Title: New Fracture Characterization Methods
Speaker: Stephen Laubach, Bureau of Economic Geology, University of Texas at Austin
Date: July 20, 2001
Publication: The Outcrop, July 2001, p. 4-5
Ongoing research is aimed at enhancing exploration and production for fractured reservoirs by development and integration of emerging and existing technologies for the observation, prediction, and fluid-flow modeling of natural fractures. Macroscopic fractures produce the largest impact on fluid flow through fractured rock; however they are orders of magnitude less abundant than microscopic fractures. Macro-fractures in subsurface reservoirs typically are poorly represented by data acquired with conventional techniques. Due to the abundance of microfractures, they can be well studied even in small samples from the subsurface. We are exploring the hypotheses that micro- and macro-fractures are different size fractions of the same fracture sets, and that microfractures can be used to predict the critical characteristics (in terms of fluid flow) of associated macro-fractures.

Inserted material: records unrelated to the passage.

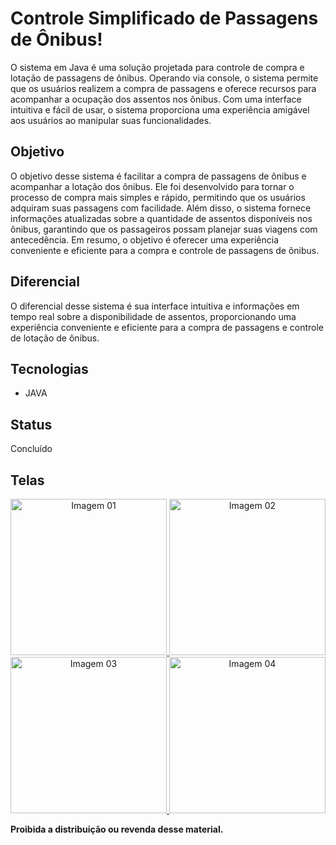 # Controle Simplificado de Passagens de Ônibus!

O sistema em Java é uma solução projetada para controle de compra e lotação de passagens de ônibus. Operando via console, o sistema permite que os usuários realizem a compra de passagens e oferece recursos para acompanhar a ocupação dos assentos nos ônibus. Com uma interface intuitiva e fácil de usar, o sistema proporciona uma experiência amigável aos usuários ao manipular suas funcionalidades.

## Objetivo

O objetivo desse sistema é facilitar a compra de passagens de ônibus e acompanhar a lotação dos ônibus. Ele foi desenvolvido para tornar o processo de compra mais simples e rápido, permitindo que os usuários adquiram suas passagens com facilidade. Além disso, o sistema fornece informações atualizadas sobre a quantidade de assentos disponíveis nos ônibus, garantindo que os passageiros possam planejar suas viagens com antecedência. Em resumo, o objetivo é oferecer uma experiência conveniente e eficiente para a compra e controle de passagens de ônibus.

## Diferencial

O diferencial desse sistema é sua interface intuitiva e informações em tempo real sobre a disponibilidade de assentos, proporcionando uma experiência conveniente e eficiente para a compra de passagens e controle de lotação de ônibus.

## Tecnologias

* JAVA

  
## Status

Concluído

## Telas

<div align="center">
  <a href="./img/01.png">
    <img img="./img/01.png" alt="Imagem 01" width="250" height="250" class="img-thumbnail"/>
  </a>
  <a href="./img/02.png">
    <img img="./img/02.png" alt="Imagem 02" width="250" height="250" class="img-thumbnail"/>
  </a>
  <a href="./img/03.png">
    <img img="./img/03.png" alt="Imagem 03" width="250" height="250" class="img-thumbnail"/>
  </a>
  <a href="./img/04.png">
    <img img="./img/04.png" alt="Imagem 04" width="250" height="250" class="img-thumbnail"/>
  </a>
</div>

**Proibida a distribuição ou revenda desse material.**
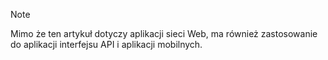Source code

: > [!NOTE]
> Mimo że ten artykuł dotyczy aplikacji sieci Web, ma również zastosowanie do aplikacji interfejsu API i aplikacji mobilnych.
> 
> 

<!--HONumber=Sep16_HO3-->


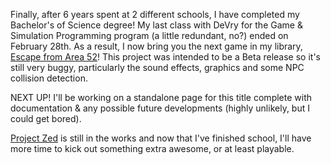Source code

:<html><body><p>Finally, after 6 years spent at 2 different schools, I have completed my Bachelor's of Science degree! My last class with DeVry for the Game &amp; Simulation Programming program (a little redundant, no?) ended on February 28th. As a result, I now bring you the next game in my library, <a href="http://games.wiseeyesent.com/projects/games/ea52/">Escape from Area 52</a>! This project was intended to be a Beta release so it's still very buggy, particularly the sound effects, graphics and some NPC collision detection.

NEXT UP!
I'll be working on a standalone page for this title complete with documentation &amp; any possible future developments (highly unlikely, but I could get bored).

<a href="http://games.wiseeyesent.com/projects/games/zed/">Project Zed</a> is still in the works and now that I've finished school, I'll have more time to kick out something extra awesome, or at least playable.</p></body></html>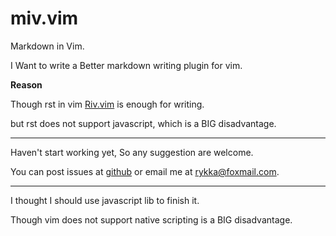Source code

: # miv.vim

Markdown in Vim.


I Want to write a Better markdown writing plugin for vim.

**Reason**

Though rst in vim [Riv.vim](https://github.com/Rykka/riv.vim) is enough for writing.

but rst does not support javascript, which is a BIG disadvantage.

----

Haven't start working yet, So any suggestion are welcome.

You can post issues at [github](https://github.com/Rykka/miv.vim) or email me at rykka@foxmail.com.


----

I thought I should use javascript lib to finish it.

Though vim does not support native scripting is a BIG disadvantage.

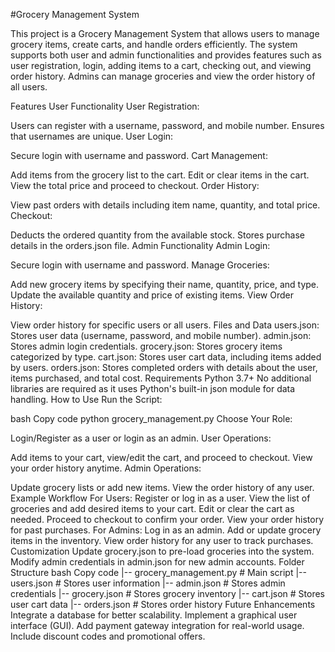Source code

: #Grocery Management System

This project is a Grocery Management System that allows users to manage grocery items, create carts, and handle orders efficiently. The system supports both user and admin functionalities and provides features such as user registration, login, adding items to a cart, checking out, and viewing order history. Admins can manage groceries and view the order history of all users.

Features
User Functionality
User Registration:

Users can register with a username, password, and mobile number.
Ensures that usernames are unique.
User Login:

Secure login with username and password.
Cart Management:

Add items from the grocery list to the cart.
Edit or clear items in the cart.
View the total price and proceed to checkout.
Order History:

View past orders with details including item name, quantity, and total price.
Checkout:

Deducts the ordered quantity from the available stock.
Stores purchase details in the orders.json file.
Admin Functionality
Admin Login:

Secure login with username and password.
Manage Groceries:

Add new grocery items by specifying their name, quantity, price, and type.
Update the available quantity and price of existing items.
View Order History:

View order history for specific users or all users.
Files and Data
users.json: Stores user data (username, password, and mobile number).
admin.json: Stores admin login credentials.
grocery.json: Stores grocery items categorized by type.
cart.json: Stores user cart data, including items added by users.
orders.json: Stores completed orders with details about the user, items purchased, and total cost.
Requirements
Python 3.7+
No additional libraries are required as it uses Python's built-in json module for data handling.
How to Use
Run the Script:

bash
Copy code
python grocery_management.py
Choose Your Role:

Login/Register as a user or login as an admin.
User Operations:

Add items to your cart, view/edit the cart, and proceed to checkout.
View your order history anytime.
Admin Operations:

Update grocery lists or add new items.
View the order history of any user.
Example Workflow
For Users:
Register or log in as a user.
View the list of groceries and add desired items to your cart.
Edit or clear the cart as needed.
Proceed to checkout to confirm your order.
View your order history for past purchases.
For Admins:
Log in as an admin.
Add or update grocery items in the inventory.
View order history for any user to track purchases.
Customization
Update grocery.json to pre-load groceries into the system.
Modify admin credentials in admin.json for new admin accounts.
Folder Structure
bash
Copy code
|-- grocery_management.py  # Main script
|-- users.json             # Stores user information
|-- admin.json             # Stores admin credentials
|-- grocery.json           # Stores grocery inventory
|-- cart.json              # Stores user cart data
|-- orders.json            # Stores order history
Future Enhancements
Integrate a database for better scalability.
Implement a graphical user interface (GUI).
Add payment gateway integration for real-world usage.
Include discount codes and promotional offers.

Previously invisible microfractures are readily observed and characterized when their cathodoluminescence is imaged using scanning electron microscopy. This facilitates determination of the orientations, timing (relative to diagenetic events), and sizes of the numerous microfractures typically present in prospective fractured reservoirs. These observations may be made systematically on a bed-by-bed basis. Orientations and timing of microfractures commonly compare favorably with those of associated conductive macro-fractures.
Microfractures are sufficiently abundant in the numerous fractured units we have studied that the size distributions can be readily quantified. Under special circumstances, the sizes (i.e., mechanical apertures and/or lengths) of both micro- and macro-fractures can be reliably measured in the same fractured rock volume. The spatial frequency of fractures, as a function of fracture size, follows power-law distributions over at least 4 to 5 orders of magnitude in these cases. This confirms that microfracture sizes can be used to quantitatively predict spatial frequencies of associated macro-fractures.
The orientations, time of formation relative to diagenetic minerals, and sizes of macro-fractures are the most important factors for understanding fluid flow in fractured rock. Although discrete-fracture modeling provides the most realistic portrayal of fluid flow through fractured rock, this technique is computationally infeasible for simulation of the large volumes in a fractured hydrocarbon field. Dual-porosity simulation is the dominant technique for this reason. We are developing a blended approach to simulation that is both cost effective and grounded on local fracture observation.
On a bed-by-bed basis, microfracture observations are used to make statistical predictions of the key macro-fracture attributes. From these predictions, multiple discrete-fracture models are generated for each bed, representing volumes comparable to those of the cells in dual-porosity simulations. Fluid-flow simulations in the discrete-fracture models provide a quantitative, observation-based understanding of the fluid-flow characteristics and spatial heterogeneity for each bed. These results can then be used to construct a dual-porosity simulation for large regions in the subsurface. Quantitative testing of this approach with subsurface flow data is ongoing.
Examples will be provided of application of this method to oil and gas fields in carbonates and sandstones.